• [Prompt]
Return every line below as is, leaving out the pictures.

• [Task material]

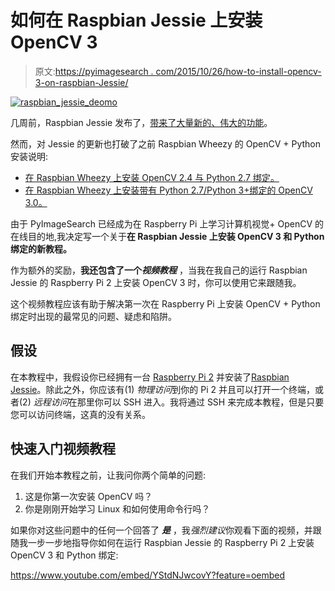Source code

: # 如何在 Raspbian Jessie 上安装 OpenCV 3

> 原文:[https://pyimagesearch . com/2015/10/26/how-to-install-opencv-3-on-raspbian-Jessie/](https://pyimagesearch.com/2015/10/26/how-to-install-opencv-3-on-raspbian-jessie/)

[![raspbian_jessie_deomo](../Images/6f15ce7310c12bb953bc89be45a6245d.png)](https://pyimagesearch.com/wp-content/uploads/2015/10/raspbian_jessie_deomo.jpg)

几周前，Raspbian Jessie 发布了，[带来了大量新的、伟大的功能](https://www.raspberrypi.org/blog/raspbian-jessie-is-here/)。

然而，对 Jessie 的更新也打破了之前 Raspbian Wheezy 的 OpenCV + Python 安装说明:

*   [在 Raspbian Wheezy 上安装 OpenCV 2.4 与 Python 2.7 绑定。](https://pyimagesearch.com/2015/02/23/install-opencv-and-python-on-your-raspberry-pi-2-and-b/)
*   [在 Raspbian Wheezy 上安装带有 Python 2.7/Python 3+绑定的 OpenCV 3.0。](https://pyimagesearch.com/2015/07/27/installing-opencv-3-0-for-both-python-2-7-and-python-3-on-your-raspberry-pi-2/)

由于 PyImageSearch 已经成为在 Raspberry Pi 上学习计算机视觉+ OpenCV 的在线目的地,我决定写一个关于**在 Raspbian Jessie 上安装 OpenCV 3 和 Python 绑定的新教程。**

作为额外的奖励，**我还包含了一个*视频教程*** ，当我在我自己的运行 Raspbian Jessie 的 Raspberry Pi 2 上安装 OpenCV 3 时，你可以使用它来跟随我。

这个视频教程应该有助于解决第一次在 Raspberry Pi 上安装 OpenCV + Python 绑定时出现的最常见的问题、疑虑和陷阱。

## 假设

在本教程中，我假设你已经拥有一台 [Raspberry Pi 2](http://www.amazon.com/gp/product/B00G1PNG54/ref=as_li_tl?ie=UTF8&camp=1789&creative=390957&creativeASIN=B00G1PNG54&linkCode=as2&tag=trndingcom-20&linkId=ALHWRQ5K43RPQ4RX) 并安装了[Raspbian Jessie](https://www.raspberrypi.org/downloads/raspbian/)。除此之外，你应该有(1) *物理访问*到你的 Pi 2 并且可以打开一个终端，或者(2) *远程访问*在那里你可以 SSH 进入。我将通过 SSH 来完成本教程，但是只要您可以访问终端，这真的没有关系。

## 快速入门视频教程

在我们开始本教程之前，让我问你两个简单的问题:

1.  这是你第一次安装 OpenCV 吗？
2.  你是刚刚开始学习 Linux 和如何使用命令行吗？

如果你对这些问题中的任何一个回答了 ***是*** ，我*强烈建议*你观看下面的视频，并跟随我一步一步地指导你如何在运行 Raspbian Jessie 的 Raspberry Pi 2 上安装 OpenCV 3 和 Python 绑定:

<https://www.youtube.com/embed/YStdNJwcovY?feature=oembed>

• [Answer box]
Source code

: # 如何在 Raspbian Jessie 上安装 OpenCV 3

> 原文:[https://pyimagesearch . com/2015/10/26/how-to-install-opencv-3-on-raspbian-Jessie/](https://pyimagesearch.com/2015/10/26/how-to-install-opencv-3-on-raspbian-jessie/)

[![raspbian_jessie_deomo](../Images/6f15ce7310c12bb953bc89be45a6245d.png)](https://pyimagesearch.com/wp-content/uploads/2015/10/raspbian_jessie_deomo.jpg)

几周前，Raspbian Jessie 发布了，[带来了大量新的、伟大的功能](https://www.raspberrypi.org/blog/raspbian-jessie-is-here/)。

然而，对 Jessie 的更新也打破了之前 Raspbian Wheezy 的 OpenCV + Python 安装说明:

*   [在 Raspbian Wheezy 上安装 OpenCV 2.4 与 Python 2.7 绑定。](https://pyimagesearch.com/2015/02/23/install-opencv-and-python-on-your-raspberry-pi-2-and-b/)
*   [在 Raspbian Wheezy 上安装带有 Python 2.7/Python 3+绑定的 OpenCV 3.0。](https://pyimagesearch.com/2015/07/27/installing-opencv-3-0-for-both-python-2-7-and-python-3-on-your-raspberry-pi-2/)

由于 PyImageSearch 已经成为在 Raspberry Pi 上学习计算机视觉+ OpenCV 的在线目的地,我决定写一个关于**在 Raspbian Jessie 上安装 OpenCV 3 和 Python 绑定的新教程。**

作为额外的奖励，**我还包含了一个*视频教程*** ，当我在我自己的运行 Raspbian Jessie 的 Raspberry Pi 2 上安装 OpenCV 3 时，你可以使用它来跟随我。

这个视频教程应该有助于解决第一次在 Raspberry Pi 上安装 OpenCV + Python 绑定时出现的最常见的问题、疑虑和陷阱。

## 假设

在本教程中，我假设你已经拥有一台 [Raspberry Pi 2](http://www.amazon.com/gp/product/B00G1PNG54/ref=as_li_tl?ie=UTF8&camp=1789&creative=390957&creativeASIN=B00G1PNG54&linkCode=as2&tag=trndingcom-20&linkId=ALHWRQ5K43RPQ4RX) 并安装了[Raspbian Jessie](https://www.raspberrypi.org/downloads/raspbian/)。除此之外，你应该有(1) *物理访问*到你的 Pi 2 并且可以打开一个终端，或者(2) *远程访问*在那里你可以 SSH 进入。我将通过 SSH 来完成本教程，但是只要您可以访问终端，这真的没有关系。

## 快速入门视频教程

在我们开始本教程之前，让我问你两个简单的问题:

1.  这是你第一次安装 OpenCV 吗？
2.  你是刚刚开始学习 Linux 和如何使用命令行吗？

如果你对这些问题中的任何一个回答了 ***是*** ，我*强烈建议*你观看下面的视频，并跟随我一步一步地指导你如何在运行 Raspbian Jessie 的 Raspberry Pi 2 上安装 OpenCV 3 和 Python 绑定:

<https://www.youtube.com/embed/YStdNJwcovY?feature=oembed>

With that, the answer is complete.